** Opening Information provided block **

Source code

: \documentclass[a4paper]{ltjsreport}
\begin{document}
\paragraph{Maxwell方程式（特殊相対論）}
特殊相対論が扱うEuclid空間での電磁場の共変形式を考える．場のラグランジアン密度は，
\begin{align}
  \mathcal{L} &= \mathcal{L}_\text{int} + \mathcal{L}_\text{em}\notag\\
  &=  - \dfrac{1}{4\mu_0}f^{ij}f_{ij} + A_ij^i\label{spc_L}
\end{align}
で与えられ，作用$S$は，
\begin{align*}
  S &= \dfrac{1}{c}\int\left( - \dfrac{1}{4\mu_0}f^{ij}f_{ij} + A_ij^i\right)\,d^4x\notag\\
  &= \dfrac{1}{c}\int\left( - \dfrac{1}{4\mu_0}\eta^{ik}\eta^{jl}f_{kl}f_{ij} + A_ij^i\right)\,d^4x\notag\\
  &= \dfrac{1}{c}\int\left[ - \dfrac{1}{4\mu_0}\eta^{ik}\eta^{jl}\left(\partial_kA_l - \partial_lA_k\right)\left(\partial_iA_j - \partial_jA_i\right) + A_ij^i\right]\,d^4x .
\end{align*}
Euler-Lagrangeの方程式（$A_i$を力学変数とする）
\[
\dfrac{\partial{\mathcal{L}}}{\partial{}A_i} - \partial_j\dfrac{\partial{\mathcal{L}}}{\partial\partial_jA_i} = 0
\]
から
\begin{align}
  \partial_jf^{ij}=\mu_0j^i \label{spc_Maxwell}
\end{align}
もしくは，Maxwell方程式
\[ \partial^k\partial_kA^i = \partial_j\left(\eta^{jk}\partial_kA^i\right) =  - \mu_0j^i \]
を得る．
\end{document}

** Closing Information provided block **

Exercise aim –
Every line of the data above should be copied exactly.

Solution –
Source code

: \documentclass[a4paper]{ltjsreport}
\begin{document}
\paragraph{Maxwell方程式（特殊相対論）}
特殊相対論が扱うEuclid空間での電磁場の共変形式を考える．場のラグランジアン密度は，
\begin{align}
  \mathcal{L} &= \mathcal{L}_\text{int} + \mathcal{L}_\text{em}\notag\\
  &=  - \dfrac{1}{4\mu_0}f^{ij}f_{ij} + A_ij^i\label{spc_L}
\end{align}
で与えられ，作用$S$は，
\begin{align*}
  S &= \dfrac{1}{c}\int\left( - \dfrac{1}{4\mu_0}f^{ij}f_{ij} + A_ij^i\right)\,d^4x\notag\\
  &= \dfrac{1}{c}\int\left( - \dfrac{1}{4\mu_0}\eta^{ik}\eta^{jl}f_{kl}f_{ij} + A_ij^i\right)\,d^4x\notag\\
  &= \dfrac{1}{c}\int\left[ - \dfrac{1}{4\mu_0}\eta^{ik}\eta^{jl}\left(\partial_kA_l - \partial_lA_k\right)\left(\partial_iA_j - \partial_jA_i\right) + A_ij^i\right]\,d^4x .
\end{align*}
Euler-Lagrangeの方程式（$A_i$を力学変数とする）
\[
\dfrac{\partial{\mathcal{L}}}{\partial{}A_i} - \partial_j\dfrac{\partial{\mathcal{L}}}{\partial\partial_jA_i} = 0
\]
から
\begin{align}
  \partial_jf^{ij}=\mu_0j^i \label{spc_Maxwell}
\end{align}
もしくは，Maxwell方程式
\[ \partial^k\partial_kA^i = \partial_j\left(\eta^{jk}\partial_kA^i\right) =  - \mu_0j^i \]
を得る．
\end{document}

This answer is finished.